▸ What is being asked: All lines from the entries below that contain the string "POST" should be copied out.

Items from a dataset:
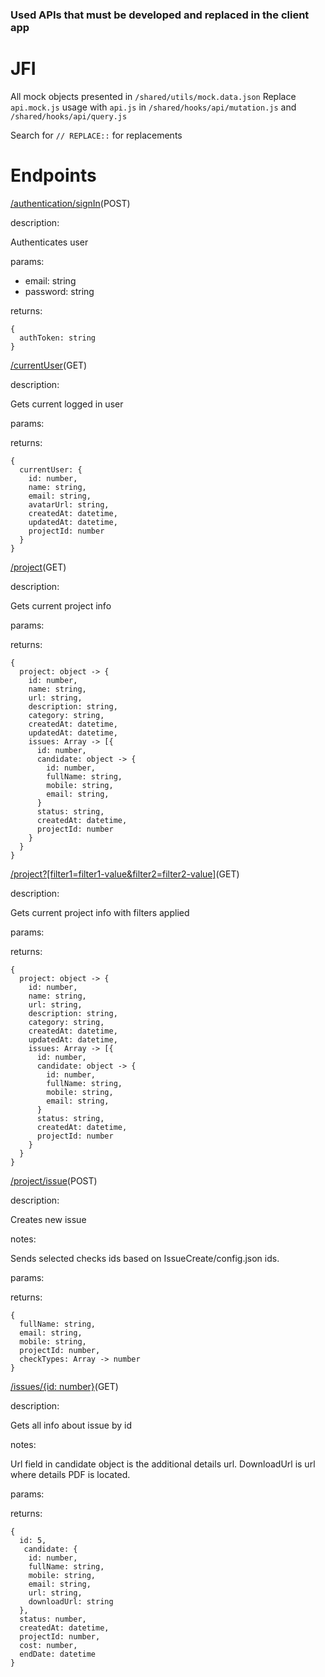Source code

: ### Used APIs that must be developed and replaced in the client app

# JFI
All mock objects presented in ```/shared/utils/mock.data.json```
Replace ```api.mock.js``` usage with ```api.js``` in ```/shared/hooks/api/mutation.js``` and ```/shared/hooks/api/query.js```

Search for ```// REPLACE::``` for replacements

# Endpoints

[/authentication/signIn](#)(POST)

description: 

Authenticates user

params: 

- email: string
- password: string

returns: 
```
{
  authToken: string
} 
```

[/currentUser](#)(GET)

description: 

Gets current logged in user

params: 

returns: 

```
{
  currentUser: {
    id: number,
    name: string,
    email: string,
    avatarUrl: string,
    createdAt: datetime,
    updatedAt: datetime,
    projectId: number
  }
}
```

[/project](#)(GET)

description:

Gets current project info

params: 

returns: 

```
{
  project: object -> {
    id: number,
    name: string,
    url: string,
    description: string,
    category: string,
    createdAt: datetime,
    updatedAt: datetime,
    issues: Array -> [{
      id: number,
      candidate: object -> {
        id: number,
        fullName: string,
        mobile: string,
        email: string,
      }
      status: string,
      createdAt: datetime,
      projectId: number
    }
  }
}
```


[/project?[filter1=filter1-value&filter2=filter2-value]](#)(GET)

description:

Gets current project info with filters applied

params: 

returns: 

```
{
  project: object -> {
    id: number,
    name: string,
    url: string,
    description: string,
    category: string,
    createdAt: datetime,
    updatedAt: datetime,
    issues: Array -> [{
      id: number,
      candidate: object -> {
        id: number,
        fullName: string,
        mobile: string,
        email: string,
      }
      status: string,
      createdAt: datetime,
      projectId: number
    }
  }
}
```

[/project/issue](#)(POST)

description:

Creates new issue

notes:

Sends selected checks ids based on IssueCreate/config.json ids.

params: 

returns: 

```
{
  fullName: string,
  email: string,
  mobile: string,
  projectId: number,
  checkTypes: Array -> number
}
```

[/issues/{id: number}](#)(GET)

description:

Gets all info about issue by id

notes:

Url field in candidate object is the additional details url.
DownloadUrl is url where details PDF is located.

params: 

returns: 

```
{
  id: 5,
   candidate: {
    id: number,
    fullName: string,
    mobile: string,
    email: string,
    url: string,
    downloadUrl: string
  },
  status: number,
  createdAt: datetime,
  projectId: number,
  cost: number,
  endDate: datetime
}
```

▸ Exercise result:
[/authentication/signIn](#)(POST)
[/project/issue](#)(POST)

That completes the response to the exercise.